Hace unos días apareció en este periódico un artículo de Felipe Armendáriz, titulado Elogio de los jueces de a pie, en el que, tras comentar el estado de la Administración de justicia en nuestra Comunidad, decía lo siguiente: «Pese a todas estas disfunciones, cientos de jueces en toda España se afanan en llevar al día su juzgado o sala y en aplicar la cambiante y compleja Ley con sentido común…» (DM, 16-9-22). No puedo estar más de acuerdo, si acaso señalar que son miles los jueces en toda España y no centenares.

Precisamente, estos días iba dándole vueltas a la idea de que lo que verdaderamente sostiene a este país -léase Islas Baleares, España o Europa-, no es la existencia de una clase política o dirigente, sino el trabajo diario de profesionales, funcionarios, jueces, médicos, empresarios y trabajadores en general.

El artículo mencionado incide en ese planteamiento, centrado en el Poder Judicial, tan en el candelero, ahora, debido a la falta de acuerdo para renovar los vocales del Consejo General del Poder Judicial. Esta cuestión se presenta como un gran desastre para el funcionamiento de la Administración de Justicia, cuando la realidad es que ésta viene funcionando gracias a los miles de jueces -junto a Letrados de la Administración de Justicia, funcionarios y demás operadores jurídicos- que llevan a cabo su trabajo lo mejor que saben y sin afán de protagonismo, sino sólo con el ánimo de cumplir con su deber. Ese día a día es ajeno a las cuitas que, en Madrid y alejadas de los problemas reales, se siguen manteniendo entre nuestra clase dirigente (sean políticos o magistrados del más alto nivel).

En todos estos casos, la impresión que se da ante la opinión pública -fomentado ello, además por los medios de comunicación capitalinos- es que la solución a los problemas de la justicia en España vendrá dada por la renovación del órgano institucional que sea (en este caso, el CGPJ y el TC), cuando la verdad es que las disfunciones estructurales de nuestro sistema judicial requieren de otro tipo de medidas y necesitan mayor y mejor inversión en medios personales y materiales, que no sean el simple recambio en sus órganos directivos.

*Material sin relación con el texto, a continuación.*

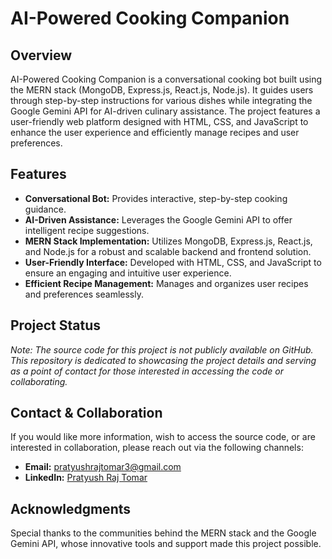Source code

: # AI-Powered Cooking Companion

## Overview
AI-Powered Cooking Companion is a conversational cooking bot built using the MERN stack (MongoDB, Express.js, React.js, Node.js). It guides users through step-by-step instructions for various dishes while integrating the Google Gemini API for AI-driven culinary assistance. The project features a user-friendly web platform designed with HTML, CSS, and JavaScript to enhance the user experience and efficiently manage recipes and user preferences.

## Features
- **Conversational Bot:** Provides interactive, step-by-step cooking guidance.
- **AI-Driven Assistance:** Leverages the Google Gemini API to offer intelligent recipe suggestions.
- **MERN Stack Implementation:** Utilizes MongoDB, Express.js, React.js, and Node.js for a robust and scalable backend and frontend solution.
- **User-Friendly Interface:** Developed with HTML, CSS, and JavaScript to ensure an engaging and intuitive user experience.
- **Efficient Recipe Management:** Manages and organizes user recipes and preferences seamlessly.

## Project Status
*Note: The source code for this project is not publicly available on GitHub. This repository is dedicated to showcasing the project details and serving as a point of contact for those interested in accessing the code or collaborating.*

## Contact & Collaboration
If you would like more information, wish to access the source code, or are interested in collaboration, please reach out via the following channels:

- **Email:** pratyushrajtomar3@gmail.com
- **LinkedIn:** [Pratyush Raj Tomar](https://www.linkedin.com/in/pratyush-raj-tomar/)

## Acknowledgments
Special thanks to the communities behind the MERN stack and the Google Gemini API, whose innovative tools and support made this project possible.
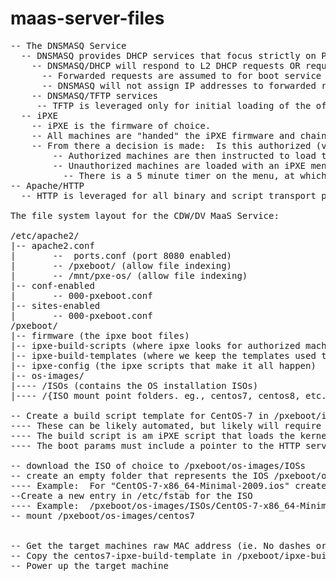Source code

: # maas-server-files
<pre>
-- The DNSMASQ Service
  -- DNSMASQ provides DHCP services that focus strictly on PXE requests
    -- DNSMASQ/DHCP will respond to L2 DHCP requests OR requests that are fowarded.  
      -- Forwarded requests are assumed to for boot service information only:  
      -- DNSMASQ will not assign IP addresses to forwarded requests.
    -- DNSMASQ/TFTP services
     -- TFTP is leveraged only for initial loading of the of the iPXE firmware
  -- iPXE
    -- iPXE is the firmware of choice.
    -- All machines are "handed" the iPXE firmware and chainloaded into that firmware. 
    -- From there a decision is made:  Is this authorized (via MAC address) or not.
        -- Authorized machines are then instructed to load the appropriate OS (via a chainloaded iPXE script),OR
        -- Unauthorized machines are loaded with an iPXE menu that provides multiple "management" options (including querying the system hardware itself)
          -- There is a 5 minute timer on the menu, at which point the machine is rebooted and re-cycles.   The intent is to put the machine into a cycle of checking for instructions.
-- Apache/HTTP
  -- HTTP is leveraged for all binary and script transport post the initial TFTP load of the iPXE firmware. 

The file system layout for the CDW/DV MaaS Service:

/etc/apache2/
|-- apache2.conf
|       --  ports.conf (port 8080 enabled)
|       -- /pxeboot/ (allow file indexing)
|       -- /mnt/pxe-os/ (allow file indexing)
|-- conf-enabled
|       -- 000-pxeboot.conf
|-- sites-enabled
|       -- 000-pxeboot.conf
/pxeboot/
|-- firmware (the ipxe boot files)
|-- ipxe-build-scripts (where ipxe looks for authorized machine build directives)
|-- ipxe-build-templates (where we keep the templates used to make the build directives)
|-- ipxe-config (the ipxe scripts that make it all happen)
|-- os-images/
|---- /ISOs (contains the OS installation ISOs)
|---- /{ISO mount point folders. eg., centos7, centos8, etc.}

-- Create a build script template for CentOS-7 in /pxeboot/ipxe-build-templates (ie. centos7-ipxe-build-template.ipxe)
---- These can be likely automated, but likely will require hand seeding at first
---- The build script is am iPXE script that loads the kernel file and any options, the initrd file, and then performs a boot.
---- The boot params must include a pointer to the HTTP server for the actual .iso root so that the install can happen 

-- download the ISO of choice to /pxeboot/os-images/IOSs
-- create an empty folder that represents the IOS /pxeboot/os-images.  This folder is the mount point for the ISO
---- Example:  For "CentOS-7-x86_64-Minimal-2009.ios" create a blank folder called "centos7"
--Create a new entry in /etc/fstab for the ISO
---- Example:  /pxeboot/os-images/ISOs/CentOS-7-x86_64-Minimal-2009.iso /pxeboot/os-images/centos7 iso9660 loop,auto,ro 0 0
-- mount /pxeboot/os-images/centos7


-- Get the target machines raw MAC address (ie. No dashes or colons)
-- Copy the centos7-ipxe-build-template in /pxeboot/ipxe-build-templates to /pxeboot/ipxe-build-scripts/mac-{raw MAC address}.ipxe file
-- Power up the target machine
</pre>

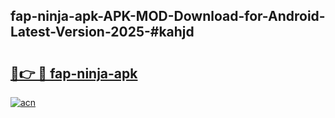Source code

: ## fap-ninja-apk-APK-MOD-Download-for-Android-Latest-Version-2025-#kahjd

# <h2><a href="https://bedroomkl.my?title=fap-ninja-apk&ref=20M">🔗👉 🔴 fap-ninja-apk</a></h2>

[![acn](https://github.com/user-attachments/assets/0f9c940e-d8b0-45ae-aac7-cd30a18b3e1c)](https://bedroomkl.my?title=fap-ninja-apk&ref=20M)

Mientras tanto, la vida sigue, y la realidad diaria se impone a quienes intervienen en esas tareas, que van haciendo lo que buenamente pueden, con mejor o peor acierto, pero ese comportamiento responsable es, en definitiva, el que hace que las cosa sigan funcionando. Así, la que sostiene a este país y a esta sociedad es la gente corriente y no la clase dirigente, cuya actuación, en general, dista mucho de lo que debiera ser una buena Administración de los recursos públicos. Conviene que no olvidemos algo tan simple y que cada uno desde el lugar que ocupe se dedique a hacerlo lo mejor que sepa.